White soon had a short relapse into cocaine, but got clean again until one night in August 1987, where he and a friend did lines until White was arrested. However, Robinson bailed him out of jail and agreed to keep him on the team if he stayed clean. White responded with the best season of his career in the strike-affected 1987 season, running for 339 yards in the three "scab games" after the Rams traded Eric Dickerson —- and then running for 100 yards in five straight games afterwards.

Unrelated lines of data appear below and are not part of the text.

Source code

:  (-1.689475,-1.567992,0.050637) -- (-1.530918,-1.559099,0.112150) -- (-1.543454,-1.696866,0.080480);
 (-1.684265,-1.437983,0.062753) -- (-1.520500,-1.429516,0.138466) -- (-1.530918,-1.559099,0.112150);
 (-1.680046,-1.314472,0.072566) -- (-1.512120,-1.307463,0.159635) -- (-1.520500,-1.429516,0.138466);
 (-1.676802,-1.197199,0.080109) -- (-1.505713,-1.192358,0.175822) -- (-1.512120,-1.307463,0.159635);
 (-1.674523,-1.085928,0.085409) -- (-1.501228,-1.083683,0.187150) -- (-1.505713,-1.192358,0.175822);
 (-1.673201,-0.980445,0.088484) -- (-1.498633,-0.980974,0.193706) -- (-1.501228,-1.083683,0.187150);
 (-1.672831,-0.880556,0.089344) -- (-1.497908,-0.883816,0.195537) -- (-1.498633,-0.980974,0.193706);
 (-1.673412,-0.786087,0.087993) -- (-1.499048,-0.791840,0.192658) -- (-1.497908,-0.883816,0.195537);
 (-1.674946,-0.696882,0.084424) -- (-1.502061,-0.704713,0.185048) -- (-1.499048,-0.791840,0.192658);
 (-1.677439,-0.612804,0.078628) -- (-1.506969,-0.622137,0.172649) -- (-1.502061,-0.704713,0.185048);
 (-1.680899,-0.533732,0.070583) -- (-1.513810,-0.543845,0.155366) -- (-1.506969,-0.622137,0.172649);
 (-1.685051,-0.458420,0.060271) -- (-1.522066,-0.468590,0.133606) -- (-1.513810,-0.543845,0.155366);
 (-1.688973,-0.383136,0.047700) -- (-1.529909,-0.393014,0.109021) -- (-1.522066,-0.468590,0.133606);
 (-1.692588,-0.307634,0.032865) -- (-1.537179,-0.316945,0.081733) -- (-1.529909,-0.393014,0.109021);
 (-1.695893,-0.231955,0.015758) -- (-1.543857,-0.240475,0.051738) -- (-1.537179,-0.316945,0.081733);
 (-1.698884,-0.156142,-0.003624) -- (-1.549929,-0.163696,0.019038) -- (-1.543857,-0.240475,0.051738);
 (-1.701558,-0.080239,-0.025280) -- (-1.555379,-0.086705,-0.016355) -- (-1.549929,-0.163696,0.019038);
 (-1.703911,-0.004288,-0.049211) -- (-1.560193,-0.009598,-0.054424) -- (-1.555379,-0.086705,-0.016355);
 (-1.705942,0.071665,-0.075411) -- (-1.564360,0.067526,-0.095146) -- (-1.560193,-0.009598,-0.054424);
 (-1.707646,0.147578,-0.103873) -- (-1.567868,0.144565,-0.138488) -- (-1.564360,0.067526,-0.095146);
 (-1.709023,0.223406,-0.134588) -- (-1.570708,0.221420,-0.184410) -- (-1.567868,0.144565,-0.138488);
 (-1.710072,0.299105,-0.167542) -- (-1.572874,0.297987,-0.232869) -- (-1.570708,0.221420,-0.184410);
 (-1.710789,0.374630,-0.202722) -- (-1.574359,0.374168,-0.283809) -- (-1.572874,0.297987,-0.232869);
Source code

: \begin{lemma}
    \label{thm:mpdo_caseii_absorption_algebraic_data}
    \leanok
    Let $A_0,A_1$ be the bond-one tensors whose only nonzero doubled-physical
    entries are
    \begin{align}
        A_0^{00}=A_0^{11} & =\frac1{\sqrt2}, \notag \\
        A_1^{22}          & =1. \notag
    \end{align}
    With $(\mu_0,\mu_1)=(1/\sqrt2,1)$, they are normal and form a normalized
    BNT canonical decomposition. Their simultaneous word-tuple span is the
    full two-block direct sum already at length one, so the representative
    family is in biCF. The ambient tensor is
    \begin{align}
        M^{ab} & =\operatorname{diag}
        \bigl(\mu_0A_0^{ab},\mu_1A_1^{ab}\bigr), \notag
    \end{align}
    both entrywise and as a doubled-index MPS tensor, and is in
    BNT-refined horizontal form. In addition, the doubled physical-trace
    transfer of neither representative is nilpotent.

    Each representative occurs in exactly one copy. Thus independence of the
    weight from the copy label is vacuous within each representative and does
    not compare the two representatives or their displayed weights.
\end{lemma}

White and McGovern eventually divorced. White sold his 1979 Heisman Trophy in 2000 to settle tax debts. White had five children, three daughters and two sons.

A Los Angeles Times article on July 17, 2022, by Bill Plaschke describes White's struggles with dementia and how he was living in an Orange County, California assisted living facility as of 2022. White could still recall his football days, but had issues with day-to-day functioning; the signs were that his dementia was caused by his career playing football.

White died of liver cancer on January 11, 2023, at the age of 64. He is one of at least 345 NFL players to be diagnosed after death with chronic traumatic encephalopathy (CTE), which is caused by repeated hits to the head.